───── TASK DATA ─────
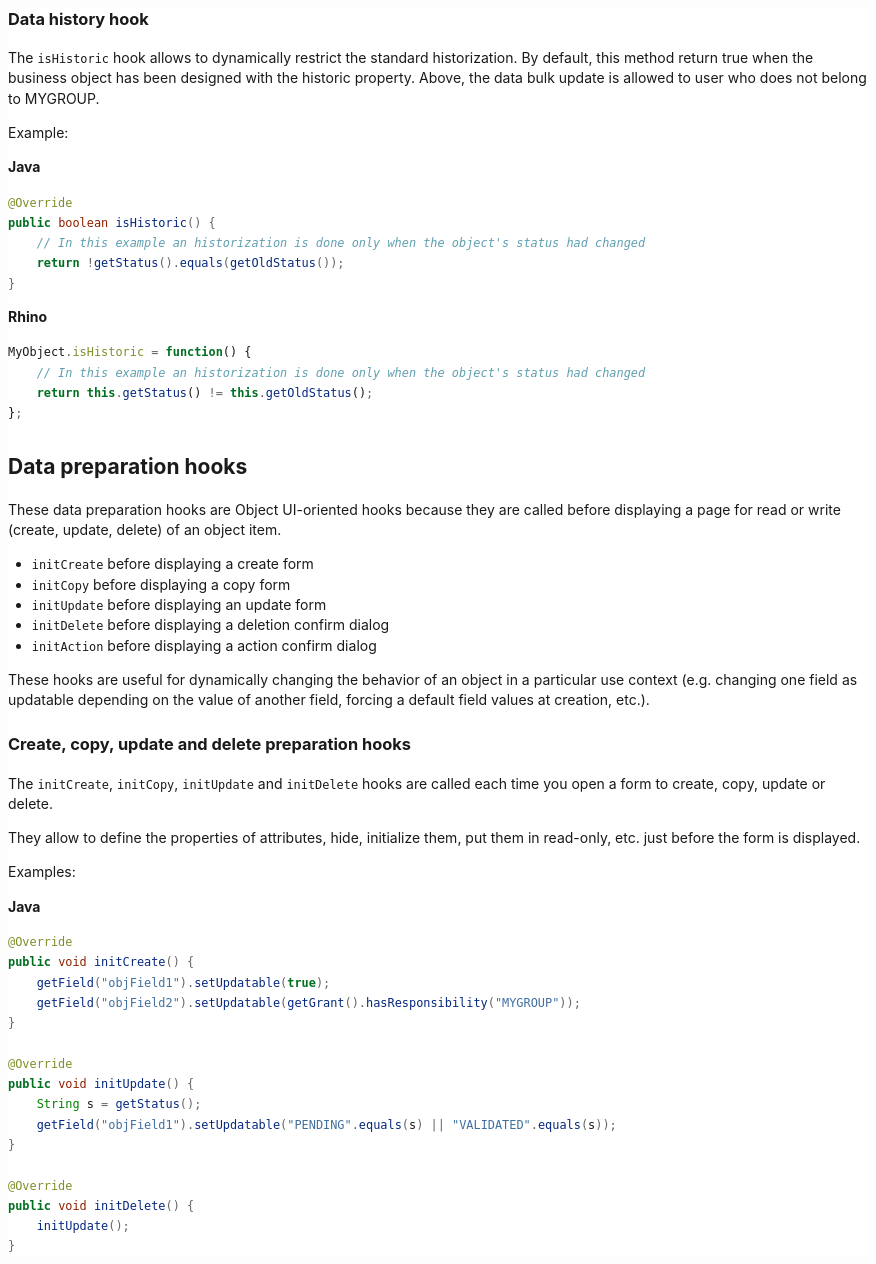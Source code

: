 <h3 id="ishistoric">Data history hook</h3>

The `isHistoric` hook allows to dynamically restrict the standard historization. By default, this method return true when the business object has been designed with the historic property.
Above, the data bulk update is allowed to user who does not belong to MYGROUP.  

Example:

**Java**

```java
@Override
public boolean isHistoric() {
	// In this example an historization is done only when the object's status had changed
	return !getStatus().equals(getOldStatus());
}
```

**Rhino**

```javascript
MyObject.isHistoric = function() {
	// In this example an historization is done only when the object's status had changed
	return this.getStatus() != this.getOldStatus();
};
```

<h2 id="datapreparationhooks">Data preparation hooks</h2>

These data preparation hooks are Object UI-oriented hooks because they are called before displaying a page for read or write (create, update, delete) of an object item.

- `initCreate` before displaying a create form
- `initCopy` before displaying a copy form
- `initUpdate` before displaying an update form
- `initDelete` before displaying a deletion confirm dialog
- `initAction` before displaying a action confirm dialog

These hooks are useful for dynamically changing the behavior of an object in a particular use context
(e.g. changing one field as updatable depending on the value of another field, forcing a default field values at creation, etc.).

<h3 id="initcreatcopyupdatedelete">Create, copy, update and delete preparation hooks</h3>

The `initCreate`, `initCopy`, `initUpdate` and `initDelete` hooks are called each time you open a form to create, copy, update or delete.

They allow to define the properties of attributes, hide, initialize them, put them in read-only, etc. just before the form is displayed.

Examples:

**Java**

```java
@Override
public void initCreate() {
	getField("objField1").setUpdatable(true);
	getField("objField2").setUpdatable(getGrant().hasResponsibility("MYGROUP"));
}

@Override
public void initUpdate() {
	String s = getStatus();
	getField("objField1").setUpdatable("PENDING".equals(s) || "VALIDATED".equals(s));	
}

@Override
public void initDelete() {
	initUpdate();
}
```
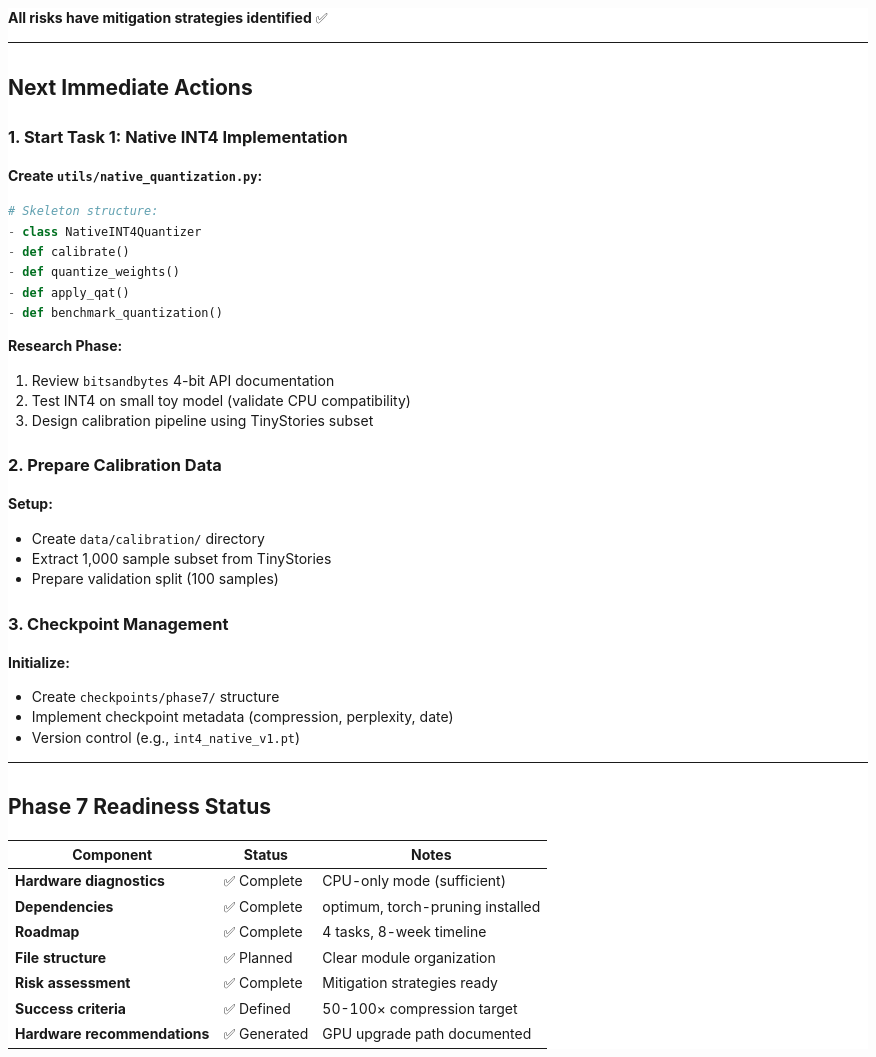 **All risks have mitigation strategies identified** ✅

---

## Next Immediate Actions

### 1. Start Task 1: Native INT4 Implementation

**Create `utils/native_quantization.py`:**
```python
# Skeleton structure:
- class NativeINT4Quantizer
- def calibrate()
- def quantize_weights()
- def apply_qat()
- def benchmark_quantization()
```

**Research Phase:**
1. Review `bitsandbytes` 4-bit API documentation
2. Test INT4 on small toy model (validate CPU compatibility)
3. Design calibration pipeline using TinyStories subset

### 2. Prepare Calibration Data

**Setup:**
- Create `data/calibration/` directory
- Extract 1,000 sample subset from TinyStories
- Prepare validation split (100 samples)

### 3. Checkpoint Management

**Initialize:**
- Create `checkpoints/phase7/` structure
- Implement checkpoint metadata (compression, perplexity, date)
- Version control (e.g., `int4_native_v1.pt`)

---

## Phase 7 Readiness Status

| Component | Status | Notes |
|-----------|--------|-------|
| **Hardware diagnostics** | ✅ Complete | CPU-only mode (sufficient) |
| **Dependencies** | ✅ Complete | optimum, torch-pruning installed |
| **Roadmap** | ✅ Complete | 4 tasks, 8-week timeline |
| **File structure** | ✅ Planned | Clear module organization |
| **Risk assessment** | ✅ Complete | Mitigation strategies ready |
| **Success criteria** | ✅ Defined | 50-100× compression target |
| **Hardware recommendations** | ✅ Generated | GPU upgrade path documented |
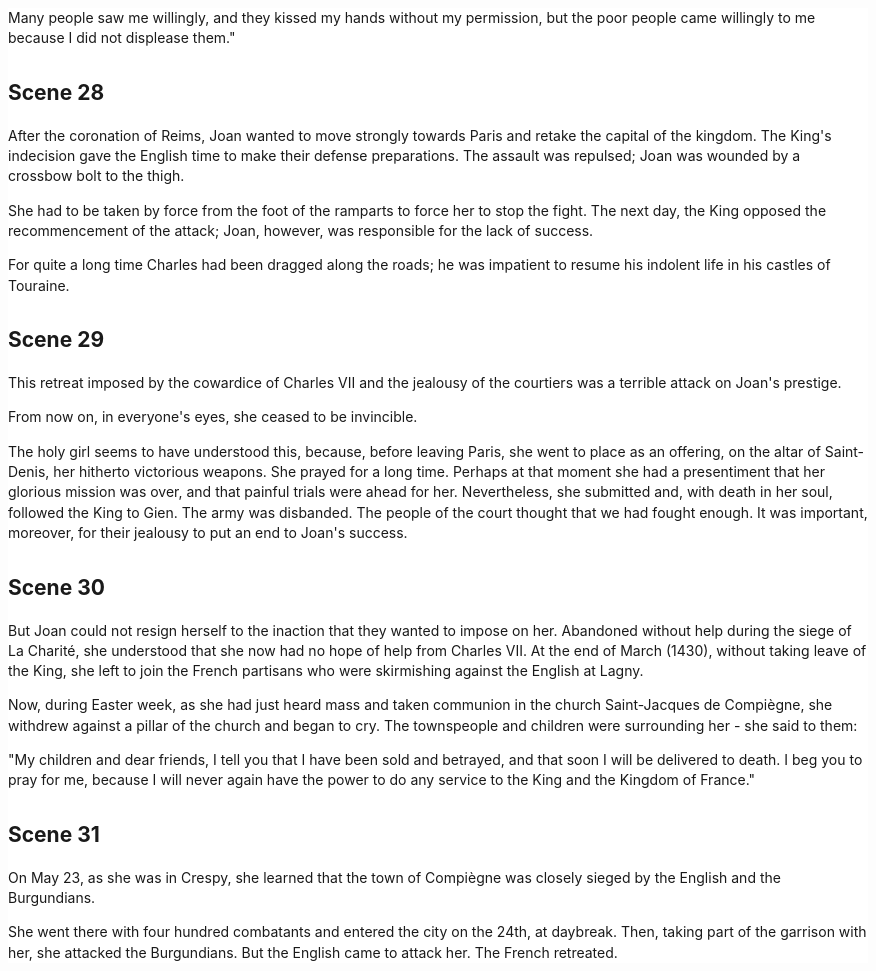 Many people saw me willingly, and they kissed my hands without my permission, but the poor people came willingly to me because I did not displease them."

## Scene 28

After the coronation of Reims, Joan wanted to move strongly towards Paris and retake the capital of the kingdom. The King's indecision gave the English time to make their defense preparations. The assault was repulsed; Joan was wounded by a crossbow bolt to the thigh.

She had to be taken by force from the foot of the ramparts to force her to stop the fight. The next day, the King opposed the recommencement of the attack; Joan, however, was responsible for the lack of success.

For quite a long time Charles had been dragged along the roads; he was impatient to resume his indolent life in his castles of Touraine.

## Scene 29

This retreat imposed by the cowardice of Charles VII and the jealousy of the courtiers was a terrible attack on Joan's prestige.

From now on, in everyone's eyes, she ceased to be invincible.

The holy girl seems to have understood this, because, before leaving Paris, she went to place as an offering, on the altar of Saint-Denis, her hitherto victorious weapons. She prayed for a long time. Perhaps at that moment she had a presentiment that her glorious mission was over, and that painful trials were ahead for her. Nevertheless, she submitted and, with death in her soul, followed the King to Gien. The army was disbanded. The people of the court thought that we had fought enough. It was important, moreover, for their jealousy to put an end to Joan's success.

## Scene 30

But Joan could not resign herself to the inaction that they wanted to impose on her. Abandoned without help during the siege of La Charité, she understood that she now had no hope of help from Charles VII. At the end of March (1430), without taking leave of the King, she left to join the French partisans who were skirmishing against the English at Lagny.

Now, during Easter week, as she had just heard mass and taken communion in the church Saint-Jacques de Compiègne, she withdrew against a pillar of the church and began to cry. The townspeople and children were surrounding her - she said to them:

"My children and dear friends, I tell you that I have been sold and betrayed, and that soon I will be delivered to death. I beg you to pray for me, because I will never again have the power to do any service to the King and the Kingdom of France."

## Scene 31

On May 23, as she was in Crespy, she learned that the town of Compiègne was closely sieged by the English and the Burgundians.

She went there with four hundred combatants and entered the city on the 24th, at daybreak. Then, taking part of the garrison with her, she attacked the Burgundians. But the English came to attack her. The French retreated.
─────
◆ **ACTION ITEM**
Copy every record exactly as written, leaving out the pictures.

◆ **COMPLETED EXERCISE**
Source code

: <h3 id="ishistoric">Data history hook</h3>

The `isHistoric` hook allows to dynamically restrict the standard historization. By default, this method return true when the business object has been designed with the historic property.
Above, the data bulk update is allowed to user who does not belong to MYGROUP.  

Example:

**Java**

```java
@Override
public boolean isHistoric() {
	// In this example an historization is done only when the object's status had changed
	return !getStatus().equals(getOldStatus());
}
```

**Rhino**

```javascript
MyObject.isHistoric = function() {
	// In this example an historization is done only when the object's status had changed
	return this.getStatus() != this.getOldStatus();
};
```

<h2 id="datapreparationhooks">Data preparation hooks</h2>

These data preparation hooks are Object UI-oriented hooks because they are called before displaying a page for read or write (create, update, delete) of an object item.

- `initCreate` before displaying a create form
- `initCopy` before displaying a copy form
- `initUpdate` before displaying an update form
- `initDelete` before displaying a deletion confirm dialog
- `initAction` before displaying a action confirm dialog

These hooks are useful for dynamically changing the behavior of an object in a particular use context
(e.g. changing one field as updatable depending on the value of another field, forcing a default field values at creation, etc.).

<h3 id="initcreatcopyupdatedelete">Create, copy, update and delete preparation hooks</h3>

The `initCreate`, `initCopy`, `initUpdate` and `initDelete` hooks are called each time you open a form to create, copy, update or delete.

They allow to define the properties of attributes, hide, initialize them, put them in read-only, etc. just before the form is displayed.

Examples:

**Java**

```java
@Override
public void initCreate() {
	getField("objField1").setUpdatable(true);
	getField("objField2").setUpdatable(getGrant().hasResponsibility("MYGROUP"));
}

@Override
public void initUpdate() {
	String s = getStatus();
	getField("objField1").setUpdatable("PENDING".equals(s) || "VALIDATED".equals(s));	
}

@Override
public void initDelete() {
	initUpdate();
}
```
 **All risks have mitigation strategies identified** ✅

---

## Next Immediate Actions

### 1. Start Task 1: Native INT4 Implementation

**Create `utils/native_quantization.py`:**
```python
# Skeleton structure:
- class NativeINT4Quantizer
- def calibrate()
- def quantize_weights()
- def apply_qat()
- def benchmark_quantization()
```

**Research Phase:**
1. Review `bitsandbytes` 4-bit API documentation
2. Test INT4 on small toy model (validate CPU compatibility)
3. Design calibration pipeline using TinyStories subset

### 2. Prepare Calibration Data

**Setup:**
- Create `data/calibration/` directory
- Extract 1,000 sample subset from TinyStories
- Prepare validation split (100 samples)

### 3. Checkpoint Management

**Initialize:**
- Create `checkpoints/phase7/` structure
- Implement checkpoint metadata (compression, perplexity, date)
- Version control (e.g., `int4_native_v1.pt`)

---

## Phase 7 Readiness Status

| Component | Status | Notes |
|-----------|--------|-------|
| **Hardware diagnostics** | ✅ Complete | CPU-only mode (sufficient) |
| **Dependencies** | ✅ Complete | optimum, torch-pruning installed |
| **Roadmap** | ✅ Complete | 4 tasks, 8-week timeline |
| **File structure** | ✅ Planned | Clear module organization |
| **Risk assessment** | ✅ Complete | Mitigation strategies ready |
| **Success criteria** | ✅ Defined | 50-100× compression target |
| **Hardware recommendations** | ✅ Generated | GPU upgrade path documented |
 Many people saw me willingly, and they kissed my hands without my permission, but the poor people came willingly to me because I did not displease them."

## Scene 28

After the coronation of Reims, Joan wanted to move strongly towards Paris and retake the capital of the kingdom. The King's indecision gave the English time to make their defense preparations. The assault was repulsed; Joan was wounded by a crossbow bolt to the thigh.

She had to be taken by force from the foot of the ramparts to force her to stop the fight. The next day, the King opposed the recommencement of the attack; Joan, however, was responsible for the lack of success.

For quite a long time Charles had been dragged along the roads; he was impatient to resume his indolent life in his castles of Touraine.

## Scene 29

This retreat imposed by the cowardice of Charles VII and the jealousy of the courtiers was a terrible attack on Joan's prestige.

From now on, in everyone's eyes, she ceased to be invincible.

The holy girl seems to have understood this, because, before leaving Paris, she went to place as an offering, on the altar of Saint-Denis, her hitherto victorious weapons. She prayed for a long time. Perhaps at that moment she had a presentiment that her glorious mission was over, and that painful trials were ahead for her. Nevertheless, she submitted and, with death in her soul, followed the King to Gien. The army was disbanded. The people of the court thought that we had fought enough. It was important, moreover, for their jealousy to put an end to Joan's success.

## Scene 30

But Joan could not resign herself to the inaction that they wanted to impose on her. Abandoned without help during the siege of La Charité, she understood that she now had no hope of help from Charles VII. At the end of March (1430), without taking leave of the King, she left to join the French partisans who were skirmishing against the English at Lagny.

Now, during Easter week, as she had just heard mass and taken communion in the church Saint-Jacques de Compiègne, she withdrew against a pillar of the church and began to cry. The townspeople and children were surrounding her - she said to them:

"My children and dear friends, I tell you that I have been sold and betrayed, and that soon I will be delivered to death. I beg you to pray for me, because I will never again have the power to do any service to the King and the Kingdom of France."

## Scene 31

On May 23, as she was in Crespy, she learned that the town of Compiègne was closely sieged by the English and the Burgundians.

She went there with four hundred combatants and entered the city on the 24th, at daybreak. Then, taking part of the garrison with her, she attacked the Burgundians. But the English came to attack her. The French retreated.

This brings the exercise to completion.